____ Records to process

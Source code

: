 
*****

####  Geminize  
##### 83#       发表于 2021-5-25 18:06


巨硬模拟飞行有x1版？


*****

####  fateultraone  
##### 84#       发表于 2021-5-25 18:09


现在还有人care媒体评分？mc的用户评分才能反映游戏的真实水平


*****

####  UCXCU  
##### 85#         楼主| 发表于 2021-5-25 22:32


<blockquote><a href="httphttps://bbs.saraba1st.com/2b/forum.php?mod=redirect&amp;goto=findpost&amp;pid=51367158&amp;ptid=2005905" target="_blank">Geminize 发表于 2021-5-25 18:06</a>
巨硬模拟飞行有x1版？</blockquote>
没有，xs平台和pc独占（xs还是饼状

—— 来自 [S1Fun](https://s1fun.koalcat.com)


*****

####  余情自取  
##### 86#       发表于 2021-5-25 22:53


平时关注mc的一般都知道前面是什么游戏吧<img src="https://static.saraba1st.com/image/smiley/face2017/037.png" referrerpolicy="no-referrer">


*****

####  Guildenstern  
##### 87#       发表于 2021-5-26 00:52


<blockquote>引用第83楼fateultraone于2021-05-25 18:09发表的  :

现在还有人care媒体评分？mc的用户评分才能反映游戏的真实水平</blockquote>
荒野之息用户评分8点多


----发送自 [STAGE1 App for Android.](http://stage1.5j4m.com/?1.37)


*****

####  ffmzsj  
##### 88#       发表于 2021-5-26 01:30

________
____ Records to process

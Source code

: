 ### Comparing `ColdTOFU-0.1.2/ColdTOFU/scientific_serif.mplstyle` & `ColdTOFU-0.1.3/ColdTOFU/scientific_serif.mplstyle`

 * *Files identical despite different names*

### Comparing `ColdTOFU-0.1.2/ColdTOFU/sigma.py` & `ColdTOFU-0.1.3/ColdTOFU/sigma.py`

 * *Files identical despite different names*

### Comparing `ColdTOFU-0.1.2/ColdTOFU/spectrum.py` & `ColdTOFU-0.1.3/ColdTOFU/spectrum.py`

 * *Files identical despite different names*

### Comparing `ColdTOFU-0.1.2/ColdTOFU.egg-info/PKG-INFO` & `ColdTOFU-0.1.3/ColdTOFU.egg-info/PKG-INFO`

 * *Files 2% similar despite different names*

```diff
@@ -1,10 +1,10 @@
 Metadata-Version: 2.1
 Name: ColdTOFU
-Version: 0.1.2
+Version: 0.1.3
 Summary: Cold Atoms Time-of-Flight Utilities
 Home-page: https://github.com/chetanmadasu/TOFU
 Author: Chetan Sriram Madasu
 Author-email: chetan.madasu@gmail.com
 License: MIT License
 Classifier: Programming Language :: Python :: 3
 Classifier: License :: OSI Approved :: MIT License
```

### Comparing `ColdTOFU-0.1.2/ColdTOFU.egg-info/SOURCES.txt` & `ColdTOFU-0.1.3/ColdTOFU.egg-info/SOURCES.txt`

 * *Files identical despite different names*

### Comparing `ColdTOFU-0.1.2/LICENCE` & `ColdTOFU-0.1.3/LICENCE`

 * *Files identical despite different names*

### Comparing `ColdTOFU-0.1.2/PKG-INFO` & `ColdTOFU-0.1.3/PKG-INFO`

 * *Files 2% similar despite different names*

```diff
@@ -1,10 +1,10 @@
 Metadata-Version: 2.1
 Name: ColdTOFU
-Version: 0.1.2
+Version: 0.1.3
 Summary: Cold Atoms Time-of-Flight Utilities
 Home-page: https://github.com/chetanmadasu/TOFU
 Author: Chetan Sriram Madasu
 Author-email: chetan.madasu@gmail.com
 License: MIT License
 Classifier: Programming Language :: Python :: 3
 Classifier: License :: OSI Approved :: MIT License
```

________
____ Records to process

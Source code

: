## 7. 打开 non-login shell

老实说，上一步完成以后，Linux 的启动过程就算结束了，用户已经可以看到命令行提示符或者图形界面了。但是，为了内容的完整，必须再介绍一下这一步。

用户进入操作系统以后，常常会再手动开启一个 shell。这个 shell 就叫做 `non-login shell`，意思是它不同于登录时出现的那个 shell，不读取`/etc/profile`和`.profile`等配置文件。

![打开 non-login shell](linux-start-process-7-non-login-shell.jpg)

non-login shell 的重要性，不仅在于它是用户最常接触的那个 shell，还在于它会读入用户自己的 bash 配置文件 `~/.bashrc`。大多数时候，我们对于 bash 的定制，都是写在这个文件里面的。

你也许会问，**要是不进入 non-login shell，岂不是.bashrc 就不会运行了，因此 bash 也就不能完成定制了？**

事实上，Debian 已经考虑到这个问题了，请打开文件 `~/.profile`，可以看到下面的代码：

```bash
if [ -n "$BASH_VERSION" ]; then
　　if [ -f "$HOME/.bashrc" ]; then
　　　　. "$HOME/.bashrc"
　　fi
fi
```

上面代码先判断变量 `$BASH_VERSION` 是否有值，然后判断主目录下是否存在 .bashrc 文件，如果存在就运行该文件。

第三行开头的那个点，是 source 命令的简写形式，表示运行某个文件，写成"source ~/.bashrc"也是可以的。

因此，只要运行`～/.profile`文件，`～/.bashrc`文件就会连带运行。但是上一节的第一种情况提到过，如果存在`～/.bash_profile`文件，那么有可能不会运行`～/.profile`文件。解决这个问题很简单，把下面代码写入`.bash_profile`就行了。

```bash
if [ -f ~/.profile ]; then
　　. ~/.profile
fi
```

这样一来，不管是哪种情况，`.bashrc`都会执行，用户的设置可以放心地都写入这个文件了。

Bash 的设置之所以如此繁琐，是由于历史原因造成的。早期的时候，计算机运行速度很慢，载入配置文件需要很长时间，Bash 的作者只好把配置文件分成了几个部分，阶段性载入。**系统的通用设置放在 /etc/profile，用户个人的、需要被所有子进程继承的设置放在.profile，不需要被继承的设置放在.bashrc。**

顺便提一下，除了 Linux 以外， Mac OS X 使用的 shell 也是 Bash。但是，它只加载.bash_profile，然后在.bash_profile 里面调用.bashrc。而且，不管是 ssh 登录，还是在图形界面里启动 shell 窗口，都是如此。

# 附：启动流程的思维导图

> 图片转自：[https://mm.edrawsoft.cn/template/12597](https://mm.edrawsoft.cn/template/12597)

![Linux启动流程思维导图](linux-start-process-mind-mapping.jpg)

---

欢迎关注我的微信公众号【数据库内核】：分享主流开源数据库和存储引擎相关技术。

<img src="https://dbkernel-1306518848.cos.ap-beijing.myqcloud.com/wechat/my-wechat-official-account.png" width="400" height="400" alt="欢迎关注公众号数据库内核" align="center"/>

________

**Directions**
Give back precisely the lines above that start at the line containing "<blockquote>引用" and end at the line containing "发表于 2021-5-26 01:30", inclusive. No other lines belong in the output.

**Exercise result**
<blockquote>引用第83楼fateultraone于2021-05-25 18:09发表的  :

现在还有人care媒体评分？mc的用户评分才能反映游戏的真实水平</blockquote>
荒野之息用户评分8点多


----发送自 [STAGE1 App for Android.](http://stage1.5j4m.com/?1.37)


*****

####  ffmzsj  
##### 88#       发表于 2021-5-26 01:30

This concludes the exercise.